A regulação da atividade seguradora é feita pelo Decreto-Lei 73/1966, recebido com lei complementar na Constituição de 1988 por força do seu art. 192 – o que o Supremo Tribunal Federal já afirmou ao menos duas vezes.[4] A repartição das competências é clara: cabe à lei ordinária a disciplina das relações privadas, como os contratos, reservando o art. 192 à lei complementar as regras sobre a organização e funcionamento das entidades seguradoras, bem como as competências dos órgãos que integram o Sistema Nacional de Seguros Privados.

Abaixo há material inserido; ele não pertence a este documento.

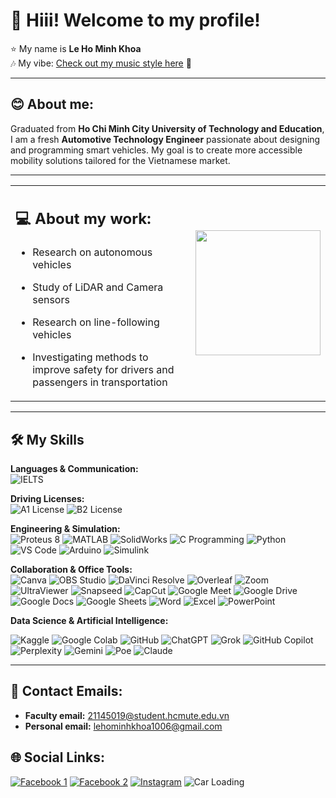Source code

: # 👋 Hiii! Welcome to my profile!  
⭐️ My name is **Le Ho Minh Khoa**  
🎶 My vibe:
[Check out my music style here](https://www.youtube.com/watch?v=6TJg2EEdsYg&list=RD6TJg2EEdsYg&start_radio=1) 🎵  

---

## 😊 About me:  
Graduated from **Ho Chi Minh City University of Technology and Education**, I am a fresh **Automotive Technology Engineer** passionate about designing and programming smart vehicles. My goal is to create more accessible mobility solutions tailored for the Vietnamese market.  

---
<table border="0" style="border: none;">
  <tr>
    <td>

## 💻 About my work:  
- Research on autonomous vehicles  
- Study of LiDAR and Camera sensors  
- Research on line-following vehicles  
- Investigating methods to improve safety for drivers and passengers in transportation  

    </td>
    <td align="right">
      <img src="https://github.com/user-attachments/assets/f0ade79f-aa2d-4892-9275-553df3c6aeb0" width="200">
    </td>
  </tr>
</table>


---

## 🛠 My Skills

**Languages & Communication:**  
![IELTS](https://img.shields.io/badge/IELTS-FF0000?style=for-the-badge&logo=britishcouncil&logoColor=white)


**Driving Licenses:**  
![A1 License](https://img.shields.io/badge/A1%20Motorcycle%20License-2E8B57?style=for-the-badge&logo=googlemaps&logoColor=white)
![B2 License](https://img.shields.io/badge/B2%20Car%20License%20(coming%20soon)-4682B4?style=for-the-badge&logo=googlemaps&logoColor=white)


**Engineering & Simulation:**  
![Proteus 8](https://img.shields.io/badge/Proteus_8-00599C?style=for-the-badge&logo=proteus&logoColor=white)
![MATLAB](https://img.shields.io/badge/MATLAB-FF7F0E?style=for-the-badge&logo=Mathworks&logoColor=white)
![SolidWorks](https://img.shields.io/badge/SolidWorks-FF0000?style=for-the-badge&logo=dassaultsystemes&logoColor=white)
![C Programming](https://img.shields.io/badge/C_Programming-00599C?style=for-the-badge&logo=c&logoColor=white)
![Python](https://img.shields.io/badge/python-3670A0?style=for-the-badge&logo=python&logoColor=ffdd54)
![VS Code](https://img.shields.io/badge/Visual%20Studio%20Code-007ACC?style=for-the-badge&logo=visualstudiocode&logoColor=white)
![Arduino](https://img.shields.io/badge/Arduino-00979D?style=for-the-badge&logo=arduino&logoColor=white)
![Simulink](https://img.shields.io/badge/Simulink-FF7300?style=for-the-badge&logo=mathworks&logoColor=white)



**Collaboration & Office Tools:**  
![Canva](https://img.shields.io/badge/Canva-00C4CC?style=for-the-badge&logo=canva&logoColor=white)
![OBS Studio](https://img.shields.io/badge/OBS_Studio-302E31?style=for-the-badge&logo=obsstudio&logoColor=white)
![DaVinci Resolve](https://img.shields.io/badge/DaVinci%20Resolve-233A51?style=for-the-badge&logo=davinciresolve&logoColor=white)
![Overleaf](https://img.shields.io/badge/Overleaf-47A141?style=for-the-badge&logo=overleaf&logoColor=white)
![Zoom](https://img.shields.io/badge/Zoom-2D8CFF?style=for-the-badge&logo=zoom&logoColor=white)
![UltraViewer](https://img.shields.io/badge/UltraViewer-00ADEF?style=for-the-badge&logo=ultraviewer&logoColor=white)
![Snapseed](https://img.shields.io/badge/Snapseed-41641f?style=for-the-badge&logoColor=white)
![CapCut](https://img.shields.io/badge/CapCut-000000?style=for-the-badge&logo=capcut&logoColor=27e466)
![Google Meet](https://img.shields.io/badge/Google_Meet-00897B?style=for-the-badge&logo=googlemeet&logoColor=white)
![Google Drive](https://img.shields.io/badge/Google%20Drive-4285F4?style=for-the-badge&logo=google-drive&logoColor=white)
![Google Docs](https://img.shields.io/badge/Google%20Docs-4285F4?style=for-the-badge&logo=google-docs&logoColor=white)
![Google Sheets](https://img.shields.io/badge/Google%20Sheets-34A853?style=for-the-badge&logo=google-sheets&logoColor=white)
![Word](https://img.shields.io/badge/Microsoft_Word-2B579A?style=for-the-badge&logo=microsoftword&logoColor=white)
![Excel](https://img.shields.io/badge/Microsoft_Excel-217346?style=for-the-badge&logo=microsoftexcel&logoColor=white)
![PowerPoint](https://img.shields.io/badge/Microsoft_PowerPoint-B7472A?style=for-the-badge&logo=microsoftpowerpoint&logoColor=white)



**Data Science & Artificial Intelligence:**

![Kaggle](https://img.shields.io/badge/Kaggle-20BEFF?style=for-the-badge&logo=kaggle&logoColor=white)
![Google Colab](https://img.shields.io/badge/Google%20Colab-F9AB00?style=for-the-badge&logo=googlecolab&logoColor=white)
![GitHub](https://img.shields.io/badge/GitHub-8A2BE2?style=for-the-badge&logo=github&logoColor=white)
![ChatGPT](https://img.shields.io/badge/ChatGPT-00A67E?style=for-the-badge&logo=openai&logoColor=white)
![Grok](https://img.shields.io/badge/Grok-FFCC00?style=for-the-badge&logo=x&logoColor=black)
![GitHub Copilot](https://img.shields.io/badge/GitHub%20Copilot-8A2BE2?style=for-the-badge&logo=githubcopilot&logoColor=white)
![Perplexity](https://img.shields.io/badge/Perplexity-1E40AF?style=for-the-badge&logo=perplexity&logoColor=white)
![Gemini](https://img.shields.io/badge/Gemini-4285F4?style=for-the-badge&logo=googlegemini&logoColor=white)
![Poe](https://img.shields.io/badge/Poe-AC2DFE?style=for-the-badge&logo=quora&logoColor=white)
![Claude](https://img.shields.io/badge/Claude-FF6F3C?style=for-the-badge&logo=anthropic&logoColor=white)

---

## 📩 Contact Emails: 
- **Faculty email:** 21145019@student.hcmute.edu.vn  
- **Personal email:** lehominhkhoa1006@gmail.com  

## 🌐 Social Links:
[![Facebook 1](https://img.shields.io/badge/Facebook%201-1877F2?style=for-the-badge&logo=facebook&logoColor=white)](https://www.facebook.com/share/14DLkWX2cvd/?mibextid=wwXIfr)
[![Facebook 2](https://img.shields.io/badge/Facebook%202-1877F2?style=for-the-badge&logo=facebook&logoColor=white)](https://www.facebook.com/share/176mcZYkx4/?mibextid=wwXIfr)
[![Instagram](https://img.shields.io/badge/Instagram-E4405F?style=for-the-badge&logo=instagram&logoColor=white)](https://www.instagram.com/le_ho_minh_khoa/profilecard/?igsh=cnBhczI5Nm03dzBm)
![Car Loading](https://raw.githubusercontent.com/lehominhkhoa1006/lehominhkhoa1006/main/assets/car-loading.gif)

Em suma, o direito econômico do seguro é assunto de lei complementar.
Nessa linha, o dispositivo que regula quem pode ser segurador está no art. 24 do Decreto-Lei 73/1966, que permanece inalterado pela sugestão da comissão:
Art. 24. Poderão operar em seguros privados apenas Sociedades Anônimas ou Cooperativas, devidamente autorizadas.
Essas “entidades organizadas para proteção de riscos de danos (sic)” não mencionadas no art. 24 seriam as associações de proteção e das cooperativas, entidades atualmente à margem do sistema jurídico e carentes de qualquer fiscalização.[5] O intuito é reconhecer a existência dessas entidades, mas dificultar seu ingresso no sistema de seguro, forçando a serem “seguradoras” (ou seja, sujeitarem-se ao regime das sociedades anônimas e cooperativas autorizadas do Decreto-Lei): “atenderão às exigências técnicas, administrativas, jurídicas e financeiras aplicáveis ao segurador.”
Além de inconstitucional, a solução é juridicamente anômala: como aplicar a uma associação, que não guarda a menor proximidade aos tipos societários que baseiam o regime atual das seguradoras, as regras do Decreto-Lei sem acomodação? E como ficam as associações de proteção que se organizam, na prática, como mútuas, tipo carente de disciplina depois da revogação do Código Civil de 1916 e do Decreto-Lei 2.063/1940?
É importante ter clara a finalidade do atual parágrafo único do art. 757. O dispositivo não pretende disciplinar quem pode ser segurador, assunto da lei de controle da atividade, mas simplesmente sancionar com a nulidade, por falta de legitimidade (art. 104, I; art. 166, VII, Código Civil), qualquer contrato de seguro que tiver como parte seguradora entidade constituída em desconformidade ao Decreto-Lei 73/1966 e sua regulamentação administrativa ou não autorizada a operar no ramo.
Nesse equívoco o PLC 29/2017 não incorre. O projeto de lei simplesmente reproduz a regra da ilegitimidade do atual parágrafo único do art. 757 no art. 2º,[6] deixando à lei complementar de controle da atividade – como prevê o art. 192 da Constituição – quem deve ser considerado entidade devidamente autorizada a celebrar seguro.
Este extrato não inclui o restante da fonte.